What the task asks:
From the line with "# Anilist Activity" through the line with "<!-- ANILIST_ACTIVITY:end -->", repeat the entries verbatim, both end lines included, and add nothing.

(Material for this exercise begins)

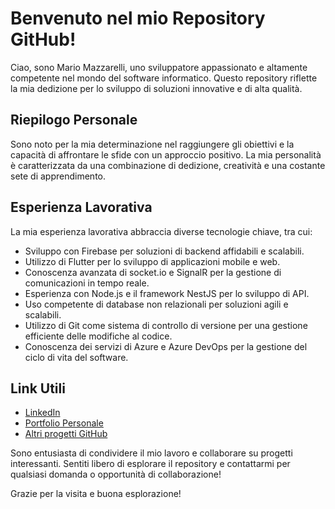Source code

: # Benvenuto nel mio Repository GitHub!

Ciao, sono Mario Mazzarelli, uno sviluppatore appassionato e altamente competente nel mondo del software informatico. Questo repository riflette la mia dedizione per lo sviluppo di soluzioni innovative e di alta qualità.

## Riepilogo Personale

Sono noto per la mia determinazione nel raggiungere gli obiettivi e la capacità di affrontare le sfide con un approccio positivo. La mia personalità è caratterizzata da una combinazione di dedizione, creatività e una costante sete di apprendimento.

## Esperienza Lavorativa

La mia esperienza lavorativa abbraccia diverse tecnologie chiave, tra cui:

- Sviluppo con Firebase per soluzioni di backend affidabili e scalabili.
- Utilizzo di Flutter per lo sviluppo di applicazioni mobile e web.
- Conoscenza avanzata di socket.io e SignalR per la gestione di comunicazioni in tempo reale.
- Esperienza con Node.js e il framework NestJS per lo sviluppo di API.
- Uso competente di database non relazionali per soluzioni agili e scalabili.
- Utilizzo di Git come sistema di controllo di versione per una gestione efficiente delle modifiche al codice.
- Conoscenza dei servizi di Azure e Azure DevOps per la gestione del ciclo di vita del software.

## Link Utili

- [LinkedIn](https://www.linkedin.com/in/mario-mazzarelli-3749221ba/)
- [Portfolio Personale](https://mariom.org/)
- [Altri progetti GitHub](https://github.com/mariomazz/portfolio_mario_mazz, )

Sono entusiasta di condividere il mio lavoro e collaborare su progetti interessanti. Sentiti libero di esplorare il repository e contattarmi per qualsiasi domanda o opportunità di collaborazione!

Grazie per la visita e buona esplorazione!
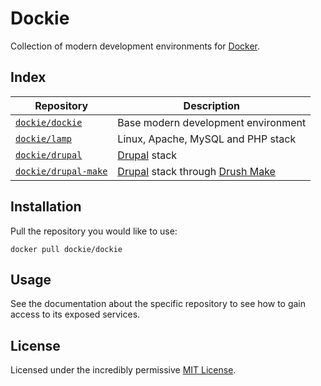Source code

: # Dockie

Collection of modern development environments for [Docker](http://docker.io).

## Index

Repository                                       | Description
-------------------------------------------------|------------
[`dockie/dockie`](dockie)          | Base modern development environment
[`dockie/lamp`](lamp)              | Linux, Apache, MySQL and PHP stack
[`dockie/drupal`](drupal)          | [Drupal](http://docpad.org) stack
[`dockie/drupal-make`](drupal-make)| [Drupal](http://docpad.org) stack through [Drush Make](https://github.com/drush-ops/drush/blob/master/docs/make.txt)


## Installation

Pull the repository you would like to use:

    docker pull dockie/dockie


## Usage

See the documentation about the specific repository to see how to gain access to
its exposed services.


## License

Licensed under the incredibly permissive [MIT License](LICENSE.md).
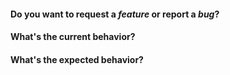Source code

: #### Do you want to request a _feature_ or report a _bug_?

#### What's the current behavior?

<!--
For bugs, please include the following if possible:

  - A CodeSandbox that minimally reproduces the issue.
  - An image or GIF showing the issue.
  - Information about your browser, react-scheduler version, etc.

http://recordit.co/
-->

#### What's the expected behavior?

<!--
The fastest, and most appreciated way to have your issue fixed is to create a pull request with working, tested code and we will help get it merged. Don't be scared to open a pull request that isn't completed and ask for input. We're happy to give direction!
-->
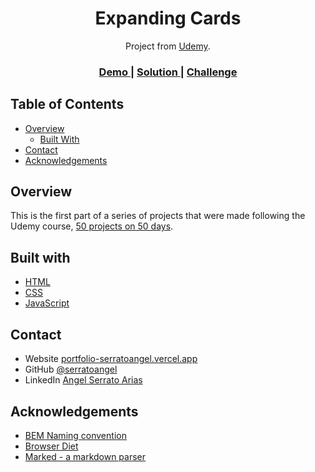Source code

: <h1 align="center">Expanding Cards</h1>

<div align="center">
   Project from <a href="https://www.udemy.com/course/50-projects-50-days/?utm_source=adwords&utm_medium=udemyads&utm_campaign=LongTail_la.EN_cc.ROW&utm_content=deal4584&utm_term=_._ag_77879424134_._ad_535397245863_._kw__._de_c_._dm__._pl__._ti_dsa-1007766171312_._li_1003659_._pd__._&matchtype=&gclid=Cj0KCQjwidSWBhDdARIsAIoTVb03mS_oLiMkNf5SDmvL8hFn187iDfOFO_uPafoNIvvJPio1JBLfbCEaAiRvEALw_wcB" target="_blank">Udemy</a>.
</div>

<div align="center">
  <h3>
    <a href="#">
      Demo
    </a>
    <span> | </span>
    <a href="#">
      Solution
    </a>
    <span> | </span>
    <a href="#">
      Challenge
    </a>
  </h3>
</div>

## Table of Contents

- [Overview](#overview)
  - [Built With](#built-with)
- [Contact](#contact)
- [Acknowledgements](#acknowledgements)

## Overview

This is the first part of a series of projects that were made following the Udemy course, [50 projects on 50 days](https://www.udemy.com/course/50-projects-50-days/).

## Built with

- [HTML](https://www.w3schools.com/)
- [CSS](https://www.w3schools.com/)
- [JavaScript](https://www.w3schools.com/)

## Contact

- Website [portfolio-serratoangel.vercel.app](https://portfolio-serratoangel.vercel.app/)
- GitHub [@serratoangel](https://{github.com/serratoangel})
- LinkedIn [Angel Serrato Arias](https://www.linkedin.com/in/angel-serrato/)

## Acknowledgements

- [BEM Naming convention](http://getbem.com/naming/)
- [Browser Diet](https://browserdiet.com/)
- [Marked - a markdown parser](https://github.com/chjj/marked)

(Material for this exercise ends)
(Material for this exercise begins)

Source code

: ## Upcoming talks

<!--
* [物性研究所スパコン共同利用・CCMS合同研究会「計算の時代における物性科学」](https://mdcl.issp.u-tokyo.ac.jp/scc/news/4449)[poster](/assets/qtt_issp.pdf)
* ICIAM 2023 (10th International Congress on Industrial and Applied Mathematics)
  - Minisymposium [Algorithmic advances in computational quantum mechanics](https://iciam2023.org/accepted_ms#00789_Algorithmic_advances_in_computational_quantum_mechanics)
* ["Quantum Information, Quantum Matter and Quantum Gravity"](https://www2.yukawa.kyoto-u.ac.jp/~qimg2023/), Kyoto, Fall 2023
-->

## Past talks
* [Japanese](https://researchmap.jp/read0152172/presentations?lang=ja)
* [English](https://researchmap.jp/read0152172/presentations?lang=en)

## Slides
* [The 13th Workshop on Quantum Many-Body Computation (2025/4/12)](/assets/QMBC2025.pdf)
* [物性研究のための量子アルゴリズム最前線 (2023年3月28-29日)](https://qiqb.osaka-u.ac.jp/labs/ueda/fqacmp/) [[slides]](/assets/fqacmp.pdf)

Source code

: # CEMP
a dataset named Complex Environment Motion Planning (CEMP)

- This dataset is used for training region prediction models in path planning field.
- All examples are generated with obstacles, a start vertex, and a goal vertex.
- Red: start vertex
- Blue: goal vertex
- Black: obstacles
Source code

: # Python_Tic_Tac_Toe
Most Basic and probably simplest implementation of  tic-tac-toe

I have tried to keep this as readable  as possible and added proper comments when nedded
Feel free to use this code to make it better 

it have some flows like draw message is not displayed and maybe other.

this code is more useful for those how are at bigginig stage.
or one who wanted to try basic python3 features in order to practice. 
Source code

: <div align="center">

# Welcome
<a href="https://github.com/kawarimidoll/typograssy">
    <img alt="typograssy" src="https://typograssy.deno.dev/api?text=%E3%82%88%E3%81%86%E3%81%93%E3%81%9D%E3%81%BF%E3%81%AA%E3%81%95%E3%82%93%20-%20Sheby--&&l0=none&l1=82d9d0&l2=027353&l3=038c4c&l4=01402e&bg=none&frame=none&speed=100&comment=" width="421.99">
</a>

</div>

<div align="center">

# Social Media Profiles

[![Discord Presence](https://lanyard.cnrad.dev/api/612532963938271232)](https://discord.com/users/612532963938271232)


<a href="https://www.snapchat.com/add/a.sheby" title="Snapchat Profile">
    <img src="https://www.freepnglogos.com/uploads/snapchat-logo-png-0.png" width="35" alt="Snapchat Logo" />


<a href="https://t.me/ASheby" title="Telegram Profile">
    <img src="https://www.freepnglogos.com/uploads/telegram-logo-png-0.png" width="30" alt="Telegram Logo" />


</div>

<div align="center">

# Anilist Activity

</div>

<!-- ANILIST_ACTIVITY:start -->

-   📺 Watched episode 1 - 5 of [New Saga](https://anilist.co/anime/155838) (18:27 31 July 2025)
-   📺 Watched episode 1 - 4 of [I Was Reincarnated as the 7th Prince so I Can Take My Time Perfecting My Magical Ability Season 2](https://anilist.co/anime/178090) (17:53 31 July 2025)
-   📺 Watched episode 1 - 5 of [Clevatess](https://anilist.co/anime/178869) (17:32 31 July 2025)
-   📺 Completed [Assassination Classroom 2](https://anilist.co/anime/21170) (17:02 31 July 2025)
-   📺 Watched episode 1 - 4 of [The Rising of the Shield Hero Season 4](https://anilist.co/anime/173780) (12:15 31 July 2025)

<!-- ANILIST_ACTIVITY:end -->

(Material for this exercise ends)

Response area:
# Anilist Activity

</div>

<!-- ANILIST_ACTIVITY:start -->

-   📺 Watched episode 1 - 5 of [New Saga](https://anilist.co/anime/155838) (18:27 31 July 2025)
-   📺 Watched episode 1 - 4 of [I Was Reincarnated as the 7th Prince so I Can Take My Time Perfecting My Magical Ability Season 2](https://anilist.co/anime/178090) (17:53 31 July 2025)
-   📺 Watched episode 1 - 5 of [Clevatess](https://anilist.co/anime/178869) (17:32 31 July 2025)
-   📺 Completed [Assassination Classroom 2](https://anilist.co/anime/21170) (17:02 31 July 2025)
-   📺 Watched episode 1 - 4 of [The Rising of the Shield Hero Season 4](https://anilist.co/anime/173780) (12:15 31 July 2025)

<!-- ANILIST_ACTIVITY:end -->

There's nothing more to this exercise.